Food systems are embedded in moral economies of shared ideas and values. Most academic analyses and industry discourses ignore this and focus instead on productivity and trade, while food activists issue prescriptive moral assertions. This panel explores moral dimensions of actual agri-food systems.

Long Abstract:

Agriculture and food provisioning systems are widely understood as managed technological interventions into ecological processes and as commercial systems of food distribution and consumption. As anthropologists, over a century of comparative analyses of human societies have taught us, however, that food systems are also embedded in moral contexts of shared ideas, values and social practices.
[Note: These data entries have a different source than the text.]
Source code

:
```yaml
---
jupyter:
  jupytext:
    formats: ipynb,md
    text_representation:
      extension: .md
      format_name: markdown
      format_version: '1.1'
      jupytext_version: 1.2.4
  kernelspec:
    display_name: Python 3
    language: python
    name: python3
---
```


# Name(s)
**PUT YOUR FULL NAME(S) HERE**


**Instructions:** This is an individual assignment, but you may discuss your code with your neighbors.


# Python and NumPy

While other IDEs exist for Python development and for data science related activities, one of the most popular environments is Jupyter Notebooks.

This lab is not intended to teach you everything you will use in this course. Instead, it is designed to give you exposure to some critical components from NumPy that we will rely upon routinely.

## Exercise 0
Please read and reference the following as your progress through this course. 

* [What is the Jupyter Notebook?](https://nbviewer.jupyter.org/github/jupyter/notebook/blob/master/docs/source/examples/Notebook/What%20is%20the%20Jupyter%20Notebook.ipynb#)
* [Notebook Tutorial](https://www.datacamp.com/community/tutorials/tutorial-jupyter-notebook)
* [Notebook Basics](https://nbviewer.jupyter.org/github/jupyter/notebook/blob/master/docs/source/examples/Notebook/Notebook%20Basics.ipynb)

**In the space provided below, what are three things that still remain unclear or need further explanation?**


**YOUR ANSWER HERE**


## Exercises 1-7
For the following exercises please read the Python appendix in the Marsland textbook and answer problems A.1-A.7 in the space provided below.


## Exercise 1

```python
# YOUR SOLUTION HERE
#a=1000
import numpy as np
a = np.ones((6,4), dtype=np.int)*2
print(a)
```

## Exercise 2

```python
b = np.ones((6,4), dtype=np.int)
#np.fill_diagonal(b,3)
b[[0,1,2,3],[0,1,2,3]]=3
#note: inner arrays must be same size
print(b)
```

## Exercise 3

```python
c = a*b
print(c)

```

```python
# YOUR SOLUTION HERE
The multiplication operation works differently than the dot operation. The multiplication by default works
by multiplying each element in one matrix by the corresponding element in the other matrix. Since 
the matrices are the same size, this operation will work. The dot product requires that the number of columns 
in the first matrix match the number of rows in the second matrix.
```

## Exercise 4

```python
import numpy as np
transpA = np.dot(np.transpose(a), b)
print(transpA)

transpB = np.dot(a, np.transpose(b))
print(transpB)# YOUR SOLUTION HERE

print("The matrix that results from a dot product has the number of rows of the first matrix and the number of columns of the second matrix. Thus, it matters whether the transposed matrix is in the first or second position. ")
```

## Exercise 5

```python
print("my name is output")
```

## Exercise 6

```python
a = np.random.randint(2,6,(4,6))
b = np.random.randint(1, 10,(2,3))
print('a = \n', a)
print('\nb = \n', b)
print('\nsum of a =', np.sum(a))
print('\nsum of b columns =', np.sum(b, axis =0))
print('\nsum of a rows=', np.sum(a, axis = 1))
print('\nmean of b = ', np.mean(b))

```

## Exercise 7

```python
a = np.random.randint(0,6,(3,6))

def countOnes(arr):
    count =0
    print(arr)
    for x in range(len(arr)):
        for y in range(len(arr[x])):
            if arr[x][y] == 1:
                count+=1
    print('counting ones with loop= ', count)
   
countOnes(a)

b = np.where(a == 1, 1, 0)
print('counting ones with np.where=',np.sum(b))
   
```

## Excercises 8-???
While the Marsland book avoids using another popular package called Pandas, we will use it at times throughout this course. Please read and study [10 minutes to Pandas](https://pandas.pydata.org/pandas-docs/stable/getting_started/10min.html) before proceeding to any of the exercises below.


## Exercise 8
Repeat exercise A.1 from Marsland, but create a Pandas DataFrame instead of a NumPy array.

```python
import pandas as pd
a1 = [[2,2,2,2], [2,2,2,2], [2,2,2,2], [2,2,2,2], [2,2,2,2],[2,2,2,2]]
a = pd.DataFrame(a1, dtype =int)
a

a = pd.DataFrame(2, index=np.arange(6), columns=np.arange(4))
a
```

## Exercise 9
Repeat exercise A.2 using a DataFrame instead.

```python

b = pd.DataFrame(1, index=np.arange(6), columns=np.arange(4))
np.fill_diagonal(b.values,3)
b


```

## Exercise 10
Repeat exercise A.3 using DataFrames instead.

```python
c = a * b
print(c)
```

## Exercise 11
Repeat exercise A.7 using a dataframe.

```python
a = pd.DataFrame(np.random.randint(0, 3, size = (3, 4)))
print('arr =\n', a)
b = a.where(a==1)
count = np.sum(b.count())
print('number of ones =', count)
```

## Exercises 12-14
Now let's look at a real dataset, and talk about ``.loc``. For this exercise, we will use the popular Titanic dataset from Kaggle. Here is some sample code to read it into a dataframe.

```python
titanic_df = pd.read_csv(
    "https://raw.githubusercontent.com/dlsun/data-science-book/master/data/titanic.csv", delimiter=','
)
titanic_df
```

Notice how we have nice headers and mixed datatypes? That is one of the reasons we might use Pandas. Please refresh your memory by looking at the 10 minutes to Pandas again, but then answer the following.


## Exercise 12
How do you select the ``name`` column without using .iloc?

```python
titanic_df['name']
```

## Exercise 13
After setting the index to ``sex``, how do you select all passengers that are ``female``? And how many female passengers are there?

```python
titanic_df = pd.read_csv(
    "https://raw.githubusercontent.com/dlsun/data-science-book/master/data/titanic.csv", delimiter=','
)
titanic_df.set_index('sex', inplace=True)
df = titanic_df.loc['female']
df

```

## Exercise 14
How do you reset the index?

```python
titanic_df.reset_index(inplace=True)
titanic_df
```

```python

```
Moral economies are thus universal aspects of all agri-food systems. As agrarian technologies, ecologies and economies have changed over the past century, they divorced themselves from traditional social and cultural contexts. The serious moral implications of these new, industrialised food systems have been obscured, especially by lobbyists from food and agricultural input industries. Much of the economic analysis of food systems too has tended to focus on productivity and trade liberalisation, leaving critical debate on moral issues to food, farmer and environmental activists or to humanitarian aid organisations. The moral arguments of food system critics, however, are generally not well supported by evidence-based understanding of how actual moral economies work in practice, or how disjunctures between different moral universes at local, national and international levels may arise, causing adverse outcomes for farmers, businesses and consumers alike. We invite papers that explore ethnographically the moral dimensions of any aspects of agri-food systems and/or that seek to apply the theoretical insights of moral-economic analysis to agri-food systems.